*Activity*. Tell how many lines in the data below include the word "пину". The answer is the number only.

*Data records*.
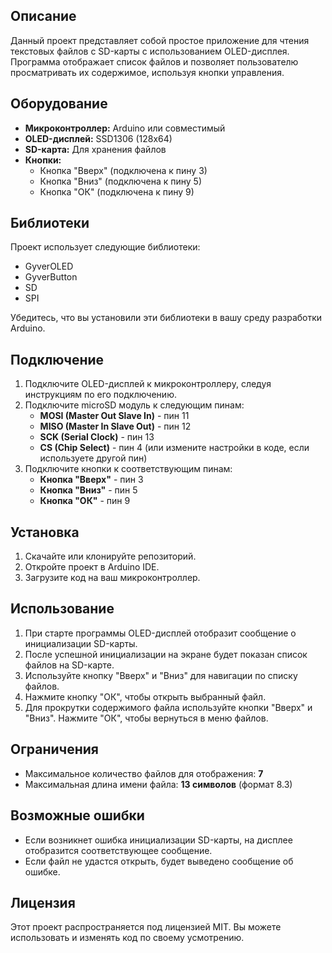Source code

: ## Описание

Данный проект представляет собой простое приложение для чтения текстовых файлов с SD-карты с использованием OLED-дисплея. Программа отображает список файлов и позволяет пользователю просматривать их содержимое, используя кнопки управления.

## Оборудование

- **Микроконтроллер:** Arduino или совместимый
- **OLED-дисплей:** SSD1306 (128x64)
- **SD-карта:** Для хранения файлов
- **Кнопки:**
  - Кнопка "Вверх" (подключена к пину 3)
  - Кнопка "Вниз" (подключена к пину 5)
  - Кнопка "ОК" (подключена к пину 9)

## Библиотеки

Проект использует следующие библиотеки:

- GyverOLED
- GyverButton
- SD
- SPI

Убедитесь, что вы установили эти библиотеки в вашу среду разработки Arduino.

## Подключение

1. Подключите OLED-дисплей к микроконтроллеру, следуя инструкциям по его подключению.
2. Подключите microSD модуль к следующим пинам:
   - **MOSI (Master Out Slave In)** - пин 11
   - **MISO (Master In Slave Out)** - пин 12
   - **SCK (Serial Clock)** - пин 13
   - **CS (Chip Select)** - пин 4 (или измените настройки в коде, если используете другой пин)
3. Подключите кнопки к соответствующим пинам:
   - **Кнопка "Вверх"** - пин 3
   - **Кнопка "Вниз"** - пин 5
   - **Кнопка "ОК"** - пин 9

## Установка

1. Скачайте или клонируйте репозиторий.
2. Откройте проект в Arduino IDE.
3. Загрузите код на ваш микроконтроллер.

## Использование

1. При старте программы OLED-дисплей отобразит сообщение о инициализации SD-карты.
2. После успешной инициализации на экране будет показан список файлов на SD-карте.
3. Используйте кнопку "Вверх" и "Вниз" для навигации по списку файлов.
4. Нажмите кнопку "ОК", чтобы открыть выбранный файл.
5. Для прокрутки содержимого файла используйте кнопки "Вверх" и "Вниз". Нажмите "ОК", чтобы вернуться в меню файлов.

## Ограничения

- Максимальное количество файлов для отображения: **7**
- Максимальная длина имени файла: **13 символов** (формат 8.3)

## Возможные ошибки

- Если возникнет ошибка инициализации SD-карты, на дисплее отобразится соответствующее сообщение.
- Если файл не удастся открыть, будет выведено сообщение об ошибке.

## Лицензия

Этот проект распространяется под лицензией MIT. Вы можете использовать и изменять код по своему усмотрению.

*Result for this task*. 3